Choose Reliable Metrics And Robust Methodology For PR Measurement

Choose Reliable Metrics And Robust Methodology For PR Measurement

Get rid of the system that doesn’t propose any clear-cut contribution to your PR plan.

AMEC Measurement Month for 2019 has just passed, and PR folks are still exploring options to bring transparency in measurement metrics and their methodology. Metrics play a significant role in PR measurement, and when derived with a valid methodology offer greater insights to PR executives. Each metric represents a logical way to answer a question about an organization’s media coverage. So, to consider a metric for your PR strategy measurement, first understand the metric, learn how it behaves, the underlying question answered, and how the results help to enhance your organization’s PR tactic.

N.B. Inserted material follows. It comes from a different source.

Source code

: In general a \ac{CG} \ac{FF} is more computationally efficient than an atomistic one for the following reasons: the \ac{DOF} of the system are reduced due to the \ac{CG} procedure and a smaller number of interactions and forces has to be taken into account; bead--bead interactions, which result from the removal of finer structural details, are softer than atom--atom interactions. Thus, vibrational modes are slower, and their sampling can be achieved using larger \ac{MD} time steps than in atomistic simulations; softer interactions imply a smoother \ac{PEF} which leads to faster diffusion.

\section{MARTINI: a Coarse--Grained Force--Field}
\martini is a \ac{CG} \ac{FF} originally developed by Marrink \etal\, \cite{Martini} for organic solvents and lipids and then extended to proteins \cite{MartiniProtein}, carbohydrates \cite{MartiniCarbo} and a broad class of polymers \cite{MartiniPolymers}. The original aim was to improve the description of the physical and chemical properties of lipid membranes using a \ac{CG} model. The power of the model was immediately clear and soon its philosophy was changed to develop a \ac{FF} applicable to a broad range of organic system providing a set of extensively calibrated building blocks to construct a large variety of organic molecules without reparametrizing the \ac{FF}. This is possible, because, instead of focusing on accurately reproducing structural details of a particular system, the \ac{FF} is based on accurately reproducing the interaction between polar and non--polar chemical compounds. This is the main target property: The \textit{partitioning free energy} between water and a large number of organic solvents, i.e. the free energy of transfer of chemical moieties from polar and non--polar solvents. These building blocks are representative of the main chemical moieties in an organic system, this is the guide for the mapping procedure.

Uniform measurement practices benefit everyone in the industry including PR clients. I believe there should be a standardized approach in evaluating metrics. Though, identifying an appropriate and robust metric methodology may be challenging, it’s well worth the effort. Here are my few recommendations to standardize and evolve the PR measurement practices.

Transparent Methodologies

Every media measurement company has its own way of identifying a metric. Some methodologies are even classified and not shared with their clients. Shockingly, there is no definitive measurement industry consensus so far, declaring which approach is the correct one. This prompts companies to adopt their own obscure methodologies to calculate metrics. These unstable methodologies often use multipliers which don’t make any sense at all and are designed with a sole purpose of generating client-pleasing values. As a result, there will always be huge variations in the final measurement values derived from various companies — which should be changed.

Scoring Metrics Using Humans

The situation becomes even worse when companies use automation for scoring metrics. With the automated approach, speed and scalability might be a plus. But, as metric scoring relies on predefined algorithms, automation remains largely ineffective for media measurement.

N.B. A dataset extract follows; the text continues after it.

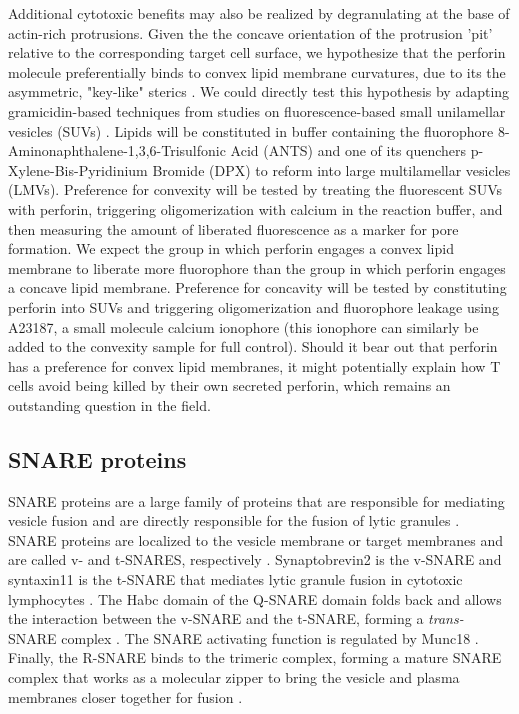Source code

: Additional cytotoxic benefits may also be realized by degranulating at the base of actin-rich protrusions. Given the the concave orientation of the protrusion 'pit' relative to the corresponding target cell surface, we hypothesize that the perforin molecule preferentially binds to convex lipid membrane curvatures, due to its the  asymmetric, "key-like" sterics \cite{Law2010}. We could directly test this hypothesis by adapting gramicidin-based techniques from studies on fluorescence-based small unilamellar vesicles (SUVs) \cite{Ingolfsson2010,  Polozov2001}. Lipids will be constituted in buffer containing the fluorophore 8-Aminonaphthalene-1,3,6-Trisulfonic Acid (ANTS) and one of its quenchers p-Xylene-Bis-Pyridinium Bromide (DPX) to reform into large multilamellar vesicles (LMVs). Preference for convexity will be tested by treating the fluorescent SUVs with perforin, triggering oligomerization with calcium in the reaction buffer, and then measuring the amount of liberated fluorescence as a marker for pore formation. We expect the group in which perforin engages a convex lipid membrane to liberate more fluorophore than the group in which perforin engages a concave lipid membrane. Preference for concavity will be tested by constituting perforin into SUVs and triggering oligomerization and fluorophore leakage using A23187, a small molecule calcium ionophore (this ionophore can similarly be added to the convexity sample for full control).  Should it bear out that perforin has a preference for convex lipid membranes, it might potentially explain how T cells avoid being killed by their own secreted perforin, which remains an outstanding question in the field.

\subsection{SNARE proteins}
SNARE proteins are a large family of proteins that are responsible for mediating vesicle fusion and are directly responsible for the fusion of lytic granules \cite{Chang2017}.  SNARE proteins are localized to the vesicle membrane or target membranes and are called v- and t-SNARES, respectively \cite{Yoon2018}. Synaptobrevin2 is the v-SNARE and syntaxin11 is the t-SNARE that mediates lytic granule fusion in cytotoxic lymphocytes \cite{Halimani2014, Chitirala2019, Matti2013}. The Habc domain of the Q-SNARE domain folds back and allows the interaction between the v-SNARE and the t-SNARE, forming a \textit{trans-}SNARE complex \cite{Yoon2018}.  The SNARE activating function is regulated by Munc18 \cite{Spessott2017, Yoon2018, Baker2015}. Finally, the R-SNARE binds to the trimeric complex, forming a mature SNARE complex that works as a molecular zipper to bring the vesicle and plasma membranes closer together for fusion \cite{Agostino2017}.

The automated software tends to look only at the words expressed in the story and cannot understand its context, thus failing tremendously.

However, in human measurement, accuracy and quality are the main outcomes, backed by definitive and explainable methodology. Thus, human-based analysis still proves to be best approach for scoring metrics and produce correct measurement values. Read my detailed blog on how human brain outshines automated tools in media monitoring and measurement.

Prefer Genuine Metrics

There are many reliable metrics that are simple to understand and easy to deliver added value. Many metrics like sentiment, key topics, coverage trend, key message penetration, and competitor benchmarking offer greater insights without relying any unrealistic inputs. If these metrics are used to calculate in-depth metrics like presence, impact score and prominence, the output will be more real and accurate. But, instead of using these real metrics, many companies prefer abstruse metrics and multipliers which devalue the original results. Nowadays, measurement companies likely to follow the same computation practice which other companies execute, with no accuracy assessment.

Avoid Vanity Metrics and AVE

Vanity metrics are the metrics which are believed to be important, but actually they are not. These metrics are not performance indicators, and are eventually meaningless, worse, and misleading. Even today, the usage of vanity metrics such as views, reach, and impressions remain in practice. Everyone should understand that vanity metrics can be easily manipulated, and they don’t correlate with bottom-line PR goals.

Advertising Value Equivalency (AVE) is another misleading metric used to measure media value of earned media by comparing it to advertising of similar size and placement. According to the 2020 ICCO World PR Report, nearly half of industry leaders around the world continue to use AVE. AVEs have no insights at all and don’t offer any real value on the impact of your media campaign. Unfortunately, companies still use this outdated metric in their reports and dashboards. Perhaps it’s time to completely remove AVE and vanity metrics from the PR measurement.

Enhance the Value You Offer

Charts are the easiest and more comprehensible way to showcase metric results. Though, PR folks love their dashboard filled with charts — whether or not they offer useful insights — limited charts with added value is enough to gain necessary insights of their media campaign.

Measurement isn’t about showing numerous charts in your reports or dashboard. It’s about offering the best value to clients via those charts.

To keep everything simple, do measurement smart and easy. Try not to show those fancy charts just to fill up the room. Such charts offer less value to clients and are difficult to understand as well. More appropriate metrics and better designed charts help PR executives effectively recognize the impact of their media campaigns and demonstrate PR’s value to their overall organization.

Putting Things Together…

Many PR folks are confused with the usage of metrics. They are also expected to show solid results to their stakeholders. So, for robust measurement and evaluation of PR activities, media measurement companies should unite and establish a common dedicated practice to evaluate each metric. This helps every measurement company to identify the way to deliver more qualified results to their PR clients.

Let’s put aside those practices which are inaccurate and don’t propose any clear-cut contribution to the PR plan. Gone are the days of evaluating campaigns by counting clips and determining their AVE values. Deriving in-depth metrics from real metrics is the way to the future. It’s also evident that with the growing integration of machine learning into media measurement software, the accuracy of automated tools will only improve over time. So, using human expertise to evaluate PR metrics is the only best option to go for.